そんな時代、銀行の仕事というのは社会的にも立派な仕事でしたから銀行員は尊敬され、また給与も高かったのです。

 

ところが、最近の日本ではそんな当たり前のことが怪しくなりました。銀行の倒産が多くなり、銀行員が普通の人と格別に良い生活ができるということも無くなってきました。

 

この原因の一つは、日本の社会の成長が遅くなってきたこと、それに優良な会社は収益をあげて自分で事業のお金を持つことができるようになったことです。

 

このこと自体は悪いことではないのですが、企業が自分の資金、つまり自己資本比率が高くなってきますと銀行からお金を借りなくなります。

 

まして、現代の日本のように国民が、年金の不祥事で将来が不安であるとか、環境に配慮して少しでも電気を消そうとすると、お金があまり銀行に預金しますが、銀行はお金を借りてくれる優良企業がないので、政府から国債を買うということになります。

 

政府はそのお金で福祉事業とか、道路を作ったりしますが、もともと国の仕事というのは、税金をとってするものですから収益を上げるのは下手です。
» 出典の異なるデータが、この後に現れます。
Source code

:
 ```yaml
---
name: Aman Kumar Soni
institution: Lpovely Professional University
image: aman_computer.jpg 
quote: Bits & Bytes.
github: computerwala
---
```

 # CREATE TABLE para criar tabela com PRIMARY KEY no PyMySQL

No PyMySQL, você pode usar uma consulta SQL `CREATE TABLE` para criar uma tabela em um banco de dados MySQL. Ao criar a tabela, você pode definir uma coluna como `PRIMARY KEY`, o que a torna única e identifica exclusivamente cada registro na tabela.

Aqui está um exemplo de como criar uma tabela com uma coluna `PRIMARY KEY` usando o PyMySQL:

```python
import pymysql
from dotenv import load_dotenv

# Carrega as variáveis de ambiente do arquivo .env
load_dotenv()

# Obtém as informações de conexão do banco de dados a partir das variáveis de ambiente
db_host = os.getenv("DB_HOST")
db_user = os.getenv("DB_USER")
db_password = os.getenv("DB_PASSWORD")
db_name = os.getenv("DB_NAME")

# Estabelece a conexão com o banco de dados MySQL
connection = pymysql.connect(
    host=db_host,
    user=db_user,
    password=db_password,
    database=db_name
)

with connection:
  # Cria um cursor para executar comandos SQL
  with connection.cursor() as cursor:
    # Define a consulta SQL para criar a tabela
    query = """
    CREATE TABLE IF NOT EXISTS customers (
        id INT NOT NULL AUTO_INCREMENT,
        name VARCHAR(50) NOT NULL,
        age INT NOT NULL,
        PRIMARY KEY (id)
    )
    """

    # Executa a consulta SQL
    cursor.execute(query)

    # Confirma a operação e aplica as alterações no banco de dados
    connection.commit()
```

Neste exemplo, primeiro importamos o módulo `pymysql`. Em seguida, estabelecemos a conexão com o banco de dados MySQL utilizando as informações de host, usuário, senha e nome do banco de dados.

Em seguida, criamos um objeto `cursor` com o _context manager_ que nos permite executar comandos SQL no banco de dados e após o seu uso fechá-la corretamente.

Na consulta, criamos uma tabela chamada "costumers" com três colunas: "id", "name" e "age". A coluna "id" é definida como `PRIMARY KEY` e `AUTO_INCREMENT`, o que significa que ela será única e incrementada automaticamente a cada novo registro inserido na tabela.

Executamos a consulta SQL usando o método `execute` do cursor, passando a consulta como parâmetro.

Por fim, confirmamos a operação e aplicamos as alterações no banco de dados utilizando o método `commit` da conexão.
だから、国がやる仕事は、国民には役立ちますが、お金は無くなってしまいます。

 

ある人が100万円ほどたまったので銀行に貯金し、銀行はその100万円で国債を買ったとします。国は直ちにそれを使い切ってしまいますから、銀行に100万円をあずけた人が、数年後に銀行に卸に行ったときに問題を生じます。

 

預金した人が引き出しに来たのですから、その銀行は100万円を払わなければいけません。そこで国に国債を出して100万円を要求します。でも国にはもう100万円がありません。そのお金はとうの昔に使いきってしまったわけですから手元にないわけです。

 

そこで、国は国民から100万円を税金で取ります。つまり、国民から見ると、自分の100万円を銀行に預けると、それを政府が使い、お金をおろそうとすると、自分が税金で100万円を払わなければいけないということになるのです。

 

つまり合計で200万円を払い、100万円を受け取るわけです。それだけで止まりません。銀行員のや政府の政府のお役人の給与、建物の維持費などを払うわけですから、それが20万円とすると「銀行預金とは、220万円を払って100万円を受け取る」というなことになるのです。

 

かつて大富豪・岩崎弥太郎が国債を買い、それで政府が仕事をするという時代は去り、多くの国民が国債を買う時代になりました。そうなると国債の意味も変わってくる、現在の日本がそうなっていることをよく理解しておかないと、自分のお金を失うことになるのです。

 

恐ろしい世の中になったものだと感じます。社会が発展し成熟するということはその副作用も認めなければならないのでしょう。